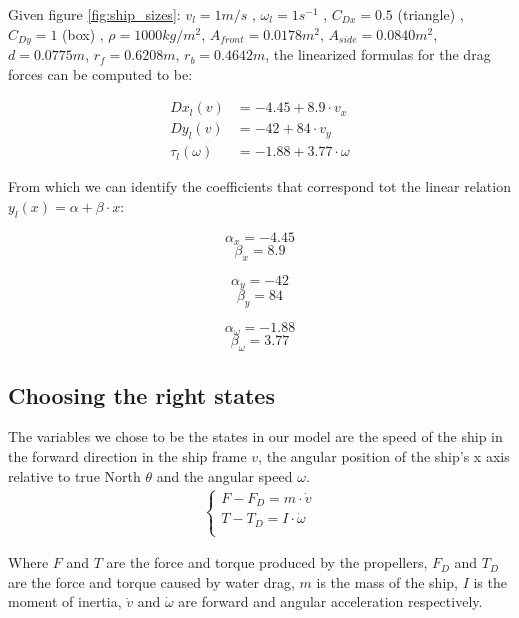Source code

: Given figure \vref{fig:ship_sizes}:
 $ v_{l} = 1m/s $ , \quad
 $ \omega_{l} = 1 s ^{-1} $ ,\quad
 $ C_{Dx} = 0.5 $ (triangle) ,\quad
 $ C_{Dy} = 1 $ (box) ,\quad
 $ \rho = 1000 kg/m ^{2} $,\quad
 $ A_{front} = 0.0178 m^{2} $,\quad
 $ A_{side} = 0.0840 m ^{2} $,\quad
 $ d = 0.0775 m $,\quad
 $ r_{f} = 0.6208 m $,\quad
 $ r_{b} = 0.4642 m $,\quad
the linearized formulas for the drag forces can be computed to be:


\begin{align}
 Dx_{l}(v) &= -4.45 + 8.9 \cdot v_{x} \\
 Dy_{l}(v) &= -42 + 84 \cdot v_{y} \\
 \tau_{l}(\omega) &= -1.88 + 3.77 \cdot \omega
\end{align}

From which we can identify the coefficients that correspond tot the linear relation $ y_{l}(x) = \alpha + \beta \cdot x $:\\
\begin{minipage}{0.3\linewidth}
\[ \alpha_{x} = -4.45 \]
\[ \beta_{x} = 8.9 \]
\end{minipage}
\begin{minipage}{0.3\linewidth}
\[ \alpha_{y} = -42 \] 
\[ \beta_{y} = 84 \]
\end{minipage}
\begin{minipage}{0.3\linewidth}
\[ \alpha_{\omega} = -1.88 \]
\[ \beta_{\omega} = 3.77 \]
\end{minipage}


\subsection{Choosing the right states}

The variables we chose to be the states in our model are the speed of the ship in the forward direction in the ship frame $v$, the angular position of the ship's x axis relative to true North $\theta$ and the angular speed $\omega$.\\
\begin{align}\begin{cases}
F - F_{D} = m \cdot \dot{v}\\
T - T_{D} = I \cdot \dot{\omega}\\
\end{cases}\end{align}

Where $ F $ and $ T $ are the force and torque produced by the propellers, $ F_{D} $ and $ T_{D} $ are the force and torque caused by water drag, $ m $ is the mass of the ship, $ I $ is the moment of inertia, $ \dot{v} $  and $ \dot{\omega} $ are forward and angular acceleration respectively.

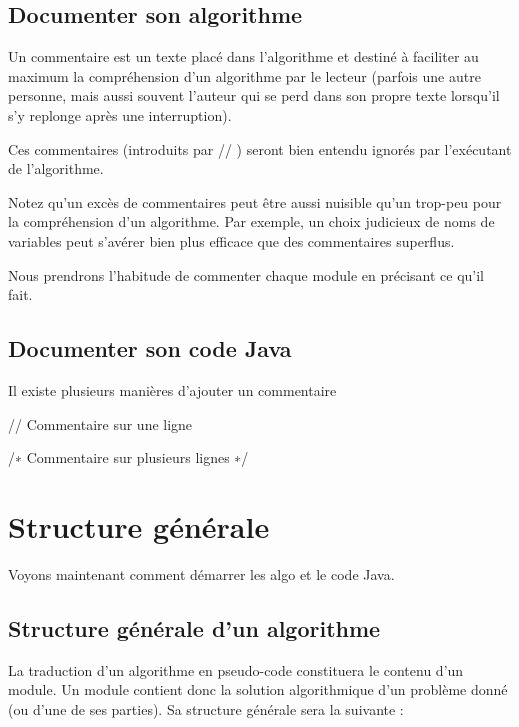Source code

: \documentclass[11pt,a4paper]{article}
\begin{document}
        \subsection{Documenter son algorithme}
        Un commentaire est un texte plac\'e dans l'algorithme et destin\'e \`a faciliter au maximum 
        la compr\'ehension d'un algorithme par le lecteur (parfois une autre personne, 
        mais aussi souvent l'auteur qui se perd dans son propre texte lorsqu'il s'y replonge apr\`es une interruption). 
      
            \par
        
        Ces commentaires (introduits par \guillemotleft  // \guillemotright ) seront bien entendu ignor\'es par l'ex\'ecutant de l'algorithme.
      
            \par
        
        Notez qu'un exc\`es de commentaires peut \^etre aussi nuisible qu'un trop-peu pour la 
        compr\'ehension d'un algorithme. 
        Par exemple, un choix judicieux de noms de variables peut s'av\'erer bien plus efficace que des commentaires superflus.
      
            \par
        
        Nous prendrons l'habitude de commenter chaque module en pr\'ecisant ce qu'il fait.
      
            \par
        \subsection{Documenter son code Java}Il existe plusieurs mani\`eres d'ajouter un commentaire
            \par
        \begin{Java}
// Commentaire sur une ligne
\end{Java}\begin{Java}
  /∗ Commentaire sur
  plusieurs lignes ∗/
\end{Java}\section{Structure g\'en\'erale}
				Voyons maintenant comment d\'emarrer les algo et le code Java.
      
            \par
        \subsection{Structure g\'en\'erale d'un algorithme}
          La traduction d'un algorithme en pseudo-code constituera le contenu d'un module. 
          Un module contient donc la solution algorithmique d'un probl\`eme donn\'e (ou d'une de ses parties).
          Sa structure g\'en\'erale sera la suivante :
        
\end{document}
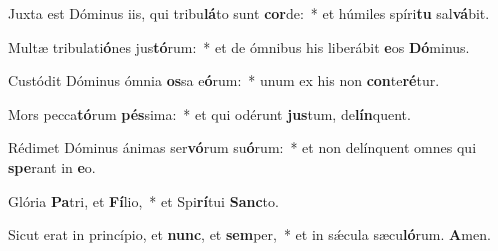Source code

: \item Juxta est Dóminus iis, qui tribu\textbf{lá}to sunt \textbf{cor}de:~* et húmiles spíri\textbf{tu} sal\textbf{vá}bit.
\item Multæ tribulati\textbf{ó}nes jus\textbf{tó}\-rum:~* et de ómnibus his liberábit \textbf{e}os \textbf{Dó}minus.
\item Custódit Dóminus ómnia \textbf{os}sa e\textbf{ó}rum:~* unum ex his non \textbf{con}te\textbf{ré}tur.
\item Mors pecca\textbf{tó}rum \textbf{pés}sima:~* et qui odérunt \textbf{jus}tum, de\textbf{lín}quent.
\item Rédimet Dóminus ánimas ser\textbf{vó}rum su\textbf{ó}rum:~* et non delínquent omnes qui \textbf{spe}rant in \textbf{e}o.
\item Glória \textbf{Pa}tri, et \textbf{Fí}lio,~* et Spi\textbf{rí}tui \textbf{Sanc}to.
\item Sicut erat in princípio, et \textbf{nunc}, et \textbf{sem}per,~* et in sǽcula sæcu\textbf{ló}rum. \textbf{A}men.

TASK TO CARRY OUT: From the first line to the last, repeat the records above exactly, leaving out the pictures.

EXERCISE OUTPUT:
Source code

: Given figure \vref{fig:ship_sizes}:
 $ v_{l} = 1m/s $ , \quad
 $ \omega_{l} = 1 s ^{-1} $ ,\quad
 $ C_{Dx} = 0.5 $ (triangle) ,\quad
 $ C_{Dy} = 1 $ (box) ,\quad
 $ \rho = 1000 kg/m ^{2} $,\quad
 $ A_{front} = 0.0178 m^{2} $,\quad
 $ A_{side} = 0.0840 m ^{2} $,\quad
 $ d = 0.0775 m $,\quad
 $ r_{f} = 0.6208 m $,\quad
 $ r_{b} = 0.4642 m $,\quad
the linearized formulas for the drag forces can be computed to be:


\begin{align}
 Dx_{l}(v) &= -4.45 + 8.9 \cdot v_{x} \\
 Dy_{l}(v) &= -42 + 84 \cdot v_{y} \\
 \tau_{l}(\omega) &= -1.88 + 3.77 \cdot \omega
\end{align}

From which we can identify the coefficients that correspond tot the linear relation $ y_{l}(x) = \alpha + \beta \cdot x $:\\
\begin{minipage}{0.3\linewidth}
\[ \alpha_{x} = -4.45 \]
\[ \beta_{x} = 8.9 \]
\end{minipage}
\begin{minipage}{0.3\linewidth}
\[ \alpha_{y} = -42 \] 
\[ \beta_{y} = 84 \]
\end{minipage}
\begin{minipage}{0.3\linewidth}
\[ \alpha_{\omega} = -1.88 \]
\[ \beta_{\omega} = 3.77 \]
\end{minipage}


\subsection{Choosing the right states}

The variables we chose to be the states in our model are the speed of the ship in the forward direction in the ship frame $v$, the angular position of the ship's x axis relative to true North $\theta$ and the angular speed $\omega$.\\
\begin{align}\begin{cases}
F - F_{D} = m \cdot \dot{v}\\
T - T_{D} = I \cdot \dot{\omega}\\
\end{cases}\end{align}

Where $ F $ and $ T $ are the force and torque produced by the propellers, $ F_{D} $ and $ T_{D} $ are the force and torque caused by water drag, $ m $ is the mass of the ship, $ I $ is the moment of inertia, $ \dot{v} $  and $ \dot{\omega} $ are forward and angular acceleration respectively.

Source code

: \documentclass[11pt,a4paper]{article}
\begin{document}
        \subsection{Documenter son algorithme}
        Un commentaire est un texte plac\'e dans l'algorithme et destin\'e \`a faciliter au maximum 
        la compr\'ehension d'un algorithme par le lecteur (parfois une autre personne, 
        mais aussi souvent l'auteur qui se perd dans son propre texte lorsqu'il s'y replonge apr\`es une interruption). 
      
            \par
        
        Ces commentaires (introduits par \guillemotleft  // \guillemotright ) seront bien entendu ignor\'es par l'ex\'ecutant de l'algorithme.
      
            \par
        
        Notez qu'un exc\`es de commentaires peut \^etre aussi nuisible qu'un trop-peu pour la 
        compr\'ehension d'un algorithme. 
        Par exemple, un choix judicieux de noms de variables peut s'av\'erer bien plus efficace que des commentaires superflus.
      
            \par
        
        Nous prendrons l'habitude de commenter chaque module en pr\'ecisant ce qu'il fait.
      
            \par
        \subsection{Documenter son code Java}Il existe plusieurs mani\`eres d'ajouter un commentaire
            \par
        \begin{Java}
// Commentaire sur une ligne
\end{Java}\begin{Java}
  /∗ Commentaire sur
  plusieurs lignes ∗/
\end{Java}\section{Structure g\'en\'erale}
				Voyons maintenant comment d\'emarrer les algo et le code Java.
      
            \par
        \subsection{Structure g\'en\'erale d'un algorithme}
          La traduction d'un algorithme en pseudo-code constituera le contenu d'un module. 
          Un module contient donc la solution algorithmique d'un probl\`eme donn\'e (ou d'une de ses parties).
          Sa structure g\'en\'erale sera la suivante :
        
\end{document}
Source code

: \item Juxta est Dóminus iis, qui tribu\textbf{lá}to sunt \textbf{cor}de:~* et húmiles spíri\textbf{tu} sal\textbf{vá}bit.
\item Multæ tribulati\textbf{ó}nes jus\textbf{tó}\-rum:~* et de ómnibus his liberábit \textbf{e}os \textbf{Dó}minus.
\item Custódit Dóminus ómnia \textbf{os}sa e\textbf{ó}rum:~* unum ex his non \textbf{con}te\textbf{ré}tur.
\item Mors pecca\textbf{tó}rum \textbf{pés}sima:~* et qui odérunt \textbf{jus}tum, de\textbf{lín}quent.
\item Rédimet Dóminus ánimas ser\textbf{vó}rum su\textbf{ó}rum:~* et non delínquent omnes qui \textbf{spe}rant in \textbf{e}o.
\item Glória \textbf{Pa}tri, et \textbf{Fí}lio,~* et Spi\textbf{rí}tui \textbf{Sanc}to.
\item Sicut erat in princípio, et \textbf{nunc}, et \textbf{sem}per,~* et in sǽcula sæcu\textbf{ló}rum. \textbf{A}men.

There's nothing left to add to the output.